▸ YOUR INSTRUCTIONS
Reproduce, word for word, every line starting at the line that contains "C--D stretch frequency" and ending with the final line of the entries.

▸ AVAILABLE DATA
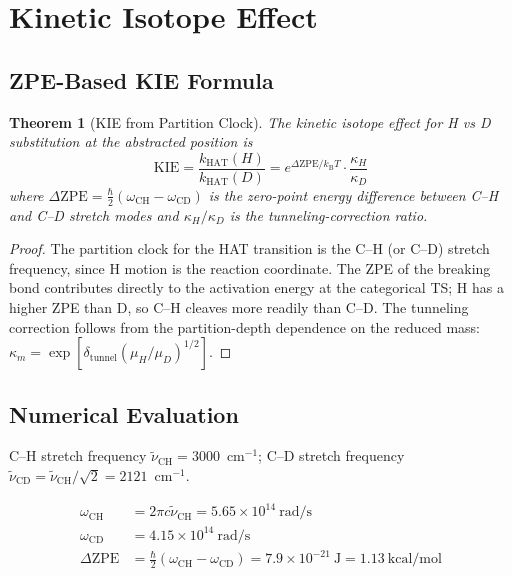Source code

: \documentclass[11pt,twocolumn,a4paper]{article}
\newtheorem{theorem}{Theorem}[section]
\theoremstyle{definition}
\theoremstyle{remark}
\newcommand{\kB}{k_{\mathrm{B}}}
\newcommand{\kHAT}{k_{\mathrm{HAT}}}
\newcommand{\KIEval}{\mathrm{KIE}}
\begin{document}
\section{Kinetic Isotope Effect}
\label{sec:kie}

\subsection{ZPE-Based KIE Formula}

\begin{theorem}[KIE from Partition Clock]
\label{thm:kie}
The kinetic isotope effect for H vs D substitution at the abstracted
position is
\begin{equation}
\KIEval = \frac{\kHAT(H)}{\kHAT(D)}
= e^{\Delta\mathrm{ZPE}/\kB T} \cdot \frac{\kappa_H}{\kappa_D}
\label{eq:kie}
\end{equation}
where $\Delta\mathrm{ZPE} = \tfrac{\hbar}{2}(\omega_{\mathrm{CH}} - \omega_{\mathrm{CD}})$
is the zero-point energy difference between C--H and C--D stretch modes and
$\kappa_H/\kappa_D$ is the tunneling-correction ratio.
\end{theorem}

\begin{proof}
The partition clock for the HAT transition is the C--H (or C--D) stretch
frequency, since H motion is the reaction coordinate. The ZPE of the
breaking bond contributes directly to the activation energy at the
categorical TS; H has a higher ZPE than D, so C--H cleaves more readily
than C--D. The tunneling correction follows from the partition-depth
dependence on the reduced mass: $\kappa_m = \exp[\delta_{\mathrm{tunnel}}
(\mu_H/\mu_D)^{1/2}]$.
\end{proof}

\subsection{Numerical Evaluation}

C--H stretch frequency $\tilde\nu_{\mathrm{CH}} = 3000$~cm$^{-1}$;
C--D stretch frequency $\tilde\nu_{\mathrm{CD}} = \tilde\nu_{\mathrm{CH}}/\sqrt{2}
= 2121$~cm$^{-1}$.

\begin{align}
\omega_{\mathrm{CH}} &= 2\pi c \tilde\nu_{\mathrm{CH}} = 5.65 \times 10^{14}~\mathrm{rad/s}\\
\omega_{\mathrm{CD}} &= 4.15 \times 10^{14}~\mathrm{rad/s}\\
\Delta\mathrm{ZPE} &= \tfrac{\hbar}{2}(\omega_{\mathrm{CH}} - \omega_{\mathrm{CD}})
= 7.9 \times 10^{-21}~\mathrm{J} = 1.13~\mathrm{kcal/mol}
\end{align}
\end{document}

▸ TASK ANSWER
C--D stretch frequency $\tilde\nu_{\mathrm{CD}} = \tilde\nu_{\mathrm{CH}}/\sqrt{2}
= 2121$~cm$^{-1}$.

\begin{align}
\omega_{\mathrm{CH}} &= 2\pi c \tilde\nu_{\mathrm{CH}} = 5.65 \times 10^{14}~\mathrm{rad/s}\\
\omega_{\mathrm{CD}} &= 4.15 \times 10^{14}~\mathrm{rad/s}\\
\Delta\mathrm{ZPE} &= \tfrac{\hbar}{2}(\omega_{\mathrm{CH}} - \omega_{\mathrm{CD}})
= 7.9 \times 10^{-21}~\mathrm{J} = 1.13~\mathrm{kcal/mol}
\end{align}
\end{document}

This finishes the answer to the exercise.